To Alshaibi, an artist cannot have one without the other.
“So you’re upset with how someone tells your story,” Alshaibi said. “Change it, and tell it how you want it. Think about it. You’re playing baseball, and a foreign army comes in to liberate you. What would you do to protect your family?”
Part of Alshaibi’s praxis involves asking his students to critically examine dominant Hollywood narratives about the Middle East.
“My students have a tough time seeing Chris Kyle from ‘American Sniper’ as an invader, but I want to shift the narrative,” Alshaibi said. “Look at the background characters in the crosshairs of that sniper’s scope. Bring them to the foreground.”
Alshaibi’s interest in humanizing presumed background characters is connected to his time at the Chicago History Museum. He was interviewed by Studs Terkel, an author, radio broadcaster and actor known for collecting spoken-word stories from average Americans. Terkel’s pulitzer prize-winning book, “The Good War: An Oral History of World War Two,” presented everyday people’s memories, from soldiers to farmers and prisoners. Terkel believed that anyone who had a story should be heard and remembered.
Alshaibi archived Terkel’s voluminous interviews and took inspiration from their deeply personal, often heartbreaking narratives.
“I spent years digitizing his work, and Studs had a big influence on me,” Alshaibi said.
He would go on to create “Boy from War,” a documentary charting his own coming-of-age story during the Iran-Iraq War of 1980-1988.

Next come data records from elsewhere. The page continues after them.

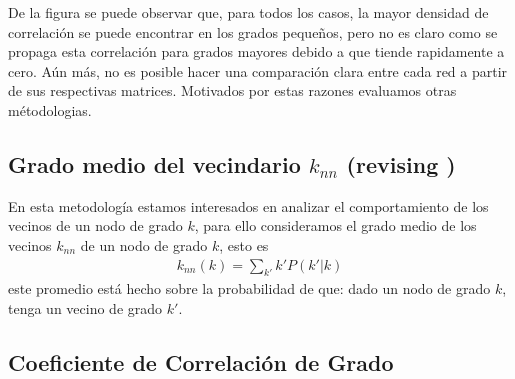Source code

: De la figura se puede observar que, para todos los casos, la mayor densidad de correlaci\'on se puede encontrar en los 
grados peque\~nos, pero no es claro como se propaga esta correlaci\'on para grados mayores debido a que tiende rapidamente 
a cero. A\'un m\'as, no es posible hacer una comparaci\'on clara entre cada red a partir de sus respectivas matrices. Motivados por estas razones evaluamos otras m\'etodologias.

\subsection{Grado medio del vecindario $k_{nn}$ (revising \citet{barabasi})}
En esta metodolog\'ia estamos interesados en analizar el comportamiento de los vecinos de un nodo de grado $k$, para
ello consideramos el grado medio de los vecinos $k_{nn}$ de un nodo de grado $k$, esto es
\begin{align}
    k_{nn}(k) = \sum_{k'} k' P(k'|k)
\end{align}
este promedio est\'a hecho sobre la probabilidad de que: dado un nodo de grado $k$, tenga un vecino de grado $k'$.


\subsection{Coeficiente de Correlaci\'on de Grado}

Fearing that the 1979 Iranian Revolution could inspire a similar uprising among Iraq’s Shi’ite Muslims, Saddam Hussein invaded Iran the following year. This led to border clashes as the two countries vied for hegemony in the Persian Gulf. Iraq was backed by the U.S., the Soviet Union and France, great powers hungry for the usual natural resources. For oil and ideology, over a million civilians and soldiers died on both sides of the conflict.
“There is no way to convey trauma with numbers,” Alshaibi said. “But if I tell you about one kid, you know his name. And each personal story is a shard of a bigger story. You can understand what it was to be an Arab under Reagan, and maybe you begin to challenge the narratives constantly imposed on Muslims. Maybe you begin to see that those escaping war have no choice but to leave.”
The Iran-Iraq War’s eight years still stand as a testament to brutality, and there is good reason historians liken it to World War I. Trench warfare, bombing of civilian homes and use of chemical weapons were commonplace.
“When our house was bombed, I had this realization,” Alshaibi said. “To know that your parents can’t protect you, as a kid, is . . . well, it’s taken me a long time to begin addressing that. If you’re a kid living through war, you don’t care about flags and countries after a while. You just want to live.”
Alshaibi’s early adjustments to life in the U.S. were not always easy, and the state of modern refugees gives him pause.
“When people yell at you and discriminate against you in a country where you feel like ‘at least I have a chance,’ that is immoral,” Alshaibi said. “To vilify refugees, to see people fleeing danger as a danger themselves, it’s evil. It says that we’ve lost something as Americans.”
The best response to hate, Alshaibi said, is to speak to people in the universal language of feelings.
“American society responds on an emotional level,” Alshaibi said. “I want to empower my students by giving them a voice. I don’t want them to just sit back and critique. The path to understanding is to stand up front, listen to others and see their stories.”